On Friday we celebrated the feast of the Sacred Heart, a devotion which, I must confess, I am coming to appreciate as I grow older. When I was a boy I thought the statue of the Sacred Heart in front of my childhood parish was weird: a somewhat effeminate man pointing to his heart, a large red thing which was outside of his chest. As I am becoming an old man, however, I appreciate the importance of heart over head—of an understanding love for individuals rather than simple intellectual analyses of situations. It’s people, not programs. But I still find many depictions of the Sacred Heart a bit too drippy and sentimentalized. Today’s prophecy from Jeremiah also describes the heart of Christ for his people: “The Lord is with me, a mighty champion.”
Fear No One
The heart of Jesus says “Fear Not” three times in today’s Gospel. “Fear no one” Jesus quite simply tells his disciples. Fear is a major factor these days. First there was Covid 19, and then the social violence and our fear that America is hopelessly racist.

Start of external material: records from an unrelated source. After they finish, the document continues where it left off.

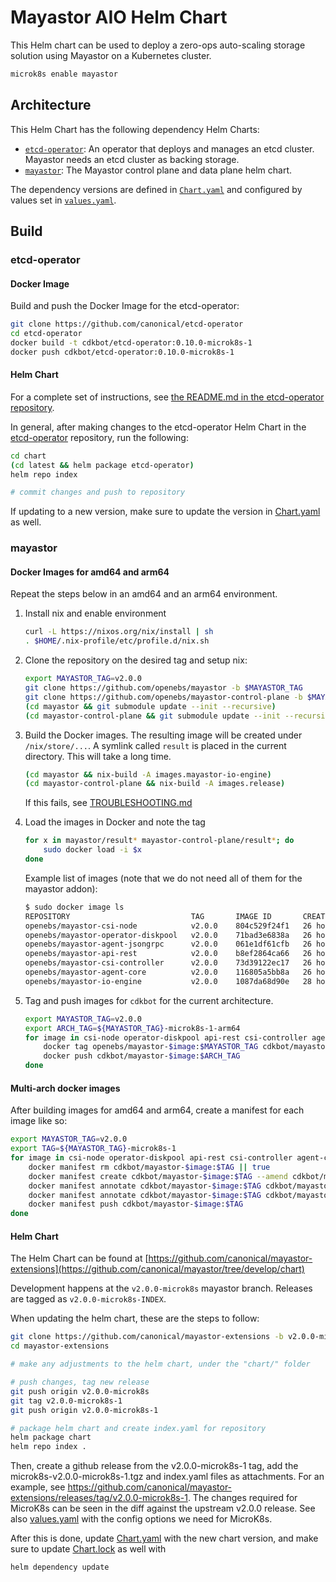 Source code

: # Mayastor AIO Helm Chart

This Helm chart can be used to deploy a zero-ops auto-scaling storage solution using Mayastor on a Kubernetes cluster.

```bash
microk8s enable mayastor
```

## Architecture

This Helm Chart has the following dependency Helm Charts:

- [`etcd-operator`](https://github.com/canonical/etcd-operator): An operator that deploys and manages an etcd cluster. Mayastor needs an etcd cluster as backing storage.
- [`mayastor`](https://github.com/canonical/mayastor-extensions): The Mayastor control plane and data plane helm chart.

The dependency versions are defined in [`Chart.yaml`](./Chart.yaml) and configured by values set in [`values.yaml`](./values.yaml).

## Build

### etcd-operator

#### Docker Image

Build and push the Docker Image for the etcd-operator:

```bash
git clone https://github.com/canonical/etcd-operator
cd etcd-operator
docker build -t cdkbot/etcd-operator:0.10.0-microk8s-1
docker push cdkbot/etcd-operator:0.10.0-microk8s-1
```

#### Helm Chart

For a complete set of instructions, see [the README.md in the etcd-operator repository](https://github.com/canonical/etcd-operator/blob/master/chart/README.md).

In general, after making changes to the etcd-operator Helm Chart in the [etcd-operator](https://github.com/canonical/etcd-operator) repository, run the following:

```bash
cd chart
(cd latest && helm package etcd-operator)
helm repo index

# commit changes and push to repository
```

If updating to a new version, make sure to update the version in [Chart.yaml](./Chart.yaml) as well.

### mayastor

#### Docker Images for amd64 and arm64

Repeat the steps below in an amd64 and an arm64 environment.

1.  Install nix and enable environment

    ```bash
    curl -L https://nixos.org/nix/install | sh
    . $HOME/.nix-profile/etc/profile.d/nix.sh
    ```

2.  Clone the repository on the desired tag and setup nix:

    ```bash
    export MAYASTOR_TAG=v2.0.0
    git clone https://github.com/openebs/mayastor -b $MAYASTOR_TAG
    git clone https://github.com/openebs/mayastor-control-plane -b $MAYASTOR_TAG
    (cd mayastor && git submodule update --init --recursive)
    (cd mayastor-control-plane && git submodule update --init --recursive)
    ```

3.  Build the Docker images. The resulting image will be created under `/nix/store/...`. A symlink called `result` is placed in the current directory. This will take a long time.

    ```bash
    (cd mayastor && nix-build -A images.mayastor-io-engine)
    (cd mayastor-control-plane && nix-build -A images.release)
    ```

    If this fails, see [TROUBLESHOOTING.md](./TROUBLESHOOTING.md#link-failed)

4.  Load the images in Docker and note the tag

    ```bash
    for x in mayastor/result* mayastor-control-plane/result*; do
        sudo docker load -i $x
    done
    ```

    Example list of images (note that we do not need all of them for the mayastor addon):

    ```bash
    $ sudo docker image ls
    REPOSITORY                           TAG       IMAGE ID       CREATED        SIZE
    openebs/mayastor-csi-node            v2.0.0    804c529f24f1   26 hours ago   249MB
    openebs/mayastor-operator-diskpool   v2.0.0    71bad3e6838a   26 hours ago   57.1MB
    openebs/mayastor-agent-jsongrpc      v2.0.0    061e1df61cfb   26 hours ago   50.5MB
    openebs/mayastor-api-rest            v2.0.0    b8ef2864ca66   26 hours ago   60MB
    openebs/mayastor-csi-controller      v2.0.0    73d39122ec17   26 hours ago   58.6MB
    openebs/mayastor-agent-core          v2.0.0    116805a5bb8a   26 hours ago   67.8MB
    openebs/mayastor-io-engine           v2.0.0    1087da68d90e   28 hours ago   548MB
    ```

5.  Tag and push images for `cdkbot` for the current architecture.

    ```bash
    export MAYASTOR_TAG=v2.0.0
    export ARCH_TAG=${MAYASTOR_TAG}-microk8s-1-arm64
    for image in csi-node operator-diskpool api-rest csi-controller agent-core io-engine; do
        docker tag openebs/mayastor-$image:$MAYASTOR_TAG cdkbot/mayastor-$image:$ARCH_TAG
        docker push cdkbot/mayastor-$image:$ARCH_TAG
    done
    ```

#### Multi-arch docker images

After building images for amd64 and arm64, create a manifest for each image like so:

```bash
export MAYASTOR_TAG=v2.0.0
export TAG=${MAYASTOR_TAG}-microk8s-1
for image in csi-node operator-diskpool api-rest csi-controller agent-core io-engine; do
    docker manifest rm cdkbot/mayastor-$image:$TAG || true
    docker manifest create cdkbot/mayastor-$image:$TAG --amend cdkbot/mayastor-$image:$TAG-amd64 --amend cdkbot/mayastor-$image:$TAG-arm64
    docker manifest annotate cdkbot/mayastor-$image:$TAG cdkbot/mayastor-$image:$TAG-amd64 --arch=amd64
    docker manifest annotate cdkbot/mayastor-$image:$TAG cdkbot/mayastor-$image:$TAG-arm64 --arch=arm64
    docker manifest push cdkbot/mayastor-$image:$TAG
done
```

#### Helm Chart

The Helm Chart can be found at [https://github.com/canonical/mayastor-extensions](https://github.com/canonical/mayastor/tree/develop/chart)

Development happens at the `v2.0.0-microk8s` mayastor branch. Releases are tagged as `v2.0.0-microk8s-INDEX`.

When updating the helm chart, these are the steps to follow:

```bash
git clone https://github.com/canonical/mayastor-extensions -b v2.0.0-microk8s
cd mayastor-extensions

# make any adjustments to the helm chart, under the "chart/" folder

# push changes, tag new release
git push origin v2.0.0-microk8s
git tag v2.0.0-microk8s-1
git push origin v2.0.0-microk8s-1

# package helm chart and create index.yaml for repository
helm package chart
helm repo index .
```

Then, create a github release from the v2.0.0-microk8s-1 tag, add the microk8s-v2.0.0-microk8s-1.tgz and index.yaml files as attachments. For an example, see https://github.com/canonical/mayastor-extensions/releases/tag/v2.0.0-microk8s-1. The changes required for MicroK8s can be seen in the diff against the upstream v2.0.0 release. See also [values.yaml](./values.yaml) with the config options we need for MicroK8s.

After this is done, update [Chart.yaml](./Chart.yaml) with the new chart version, and make sure to update [Chart.lock](./Chart.lock) as well with

```
helm dependency update
```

But even more fearfully, we sense that something worse is coming, that our society is fraying at the edges, that America is coming apart at the seams. The Islamic State doesn’t have to attack us. They just have to sit back and watch us destroy ourselves. A lawless mob pulled down three historical statues in Golden Gate Park, five blocks from here, on Friday night. Do they think rewriting history will bring peace to America? That’s what totalitarian regimes do, but it never works. In the middle of this chaos and violence, Jesus tells us three times, “be not afraid.”
We Are Safe
I was 16 years old when I heard over my little transistor radio that “the Pope is dead.” Paul VI died in 1978, and on Oct 16, 1978, a young polish priest stepped out on the balcony of St Peter’s and said “Non abbiate paura.” Be not afraid became John Paul’s clarion call over the next 26 years, and it has shaped my manhood and my priesthood. There is a God, and a man is safe as long as and to the extent that he carries out his Christian mission. I entered the seminary in 1985 because I thought God was calling me to the priesthood, but I was afraid of becoming a sad, bitter, unfaithful priest. I had grown up with many sad, bitter, and unfaithful priests. But an older priest in the seminary told me one day to persevere, because “nothing can touch a man of prayer.” Happiness and freedom from fear is not complicated. It is simply being faithful to our daily duties of prayer and charity—justice to God first, and then to our neighbor. I can testify that it has worked for me over the last 30 years, and it has luminously worked for many holy priests and laypeople I’ve known in my parishes over 30 years. Truly, we have nothing to fear, and everything to look forward to, in Christ Jesus.
After morning Masses today I took my exercise by cycling down to the beach. So many families were playing in the sand with their children. One Latino father was flying a kite and his son shouted out repeatedly with delight “Papi, papi, dejeme ayudarte!” and the Papa gave his little boy the kite string. Another family—a white mother and a black father, were eating their picnic lunch. The little boy was climbing on his tall father’s shoulders, who indulgently helped him up and down. The little boy kept shouting “daddy, daddy.” As that family was leaving I looked up from my book to say “happy father’s day” and the big man with his long dreadlocks smiled and said “you too.” Happy Father’s Day to all of us!